Совѣщаніе Совѣтов должно было нѣсколько стабилизировать положеніе и придать «давленію» со стороны революціонной демократіи на Правительство болѣе парламентскій характер. С другой стороны, Правительство, освояя постепенно административный аппарат власти, разстроенный в дни революціонных пертурбацій, почувствовало под собою нѣкоторую базу. Ни то, ни другое не удовлетворяло «лѣвых», пытавшихся на другой день послѣ Совѣщанія форсировать назрѣвающій «момент разрыва». 5 апрѣля эти «лѣвые» в Исполнительном Комитетѣ требовали измѣненія «всей системы отношенія к Правительству», ибо «политика Правительства ясно показала, что момент, когда мы его должны были поддерживать, проходит… Правительство, укрѣпляясь все болѣе и болѣе, нас игнорирует, наступает момент, когда нам придется отказать ему в поддержкѣ». Судя по протоколу, застрѣльщиком выступал не столько Стеклов, бывшій докладчиком, сколько Суханов, на котораго вся деятельность Контактной Комиссіи производила «тягостное впечатлѣніе»: «функціи делегаціи», по его мнѣнію, свелись лишь к регистраціи сдѣланнаго Правительством.

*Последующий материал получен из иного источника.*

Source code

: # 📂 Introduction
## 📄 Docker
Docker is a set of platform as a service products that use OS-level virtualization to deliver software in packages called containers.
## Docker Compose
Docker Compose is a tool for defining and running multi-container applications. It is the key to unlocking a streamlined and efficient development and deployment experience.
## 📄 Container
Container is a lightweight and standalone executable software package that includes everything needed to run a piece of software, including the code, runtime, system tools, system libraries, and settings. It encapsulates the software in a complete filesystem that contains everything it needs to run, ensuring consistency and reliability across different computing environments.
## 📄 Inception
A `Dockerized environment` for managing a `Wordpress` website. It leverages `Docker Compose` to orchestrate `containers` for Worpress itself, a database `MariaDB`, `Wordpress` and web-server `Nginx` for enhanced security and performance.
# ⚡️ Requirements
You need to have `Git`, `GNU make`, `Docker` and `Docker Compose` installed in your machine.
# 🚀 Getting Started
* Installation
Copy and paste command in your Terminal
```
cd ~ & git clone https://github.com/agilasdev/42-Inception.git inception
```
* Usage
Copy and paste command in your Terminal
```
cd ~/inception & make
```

Опубликованный протокол засѣданія Исп. Ком. нельзя признать очень вразумительным [527], но он дает все же возможность установить, какіе вопросы считались тогда «конфликтными», т. е., вопросы, по которым Правительство не дало отвѣтов, удовлетворивших Комиссію в цѣлом [528].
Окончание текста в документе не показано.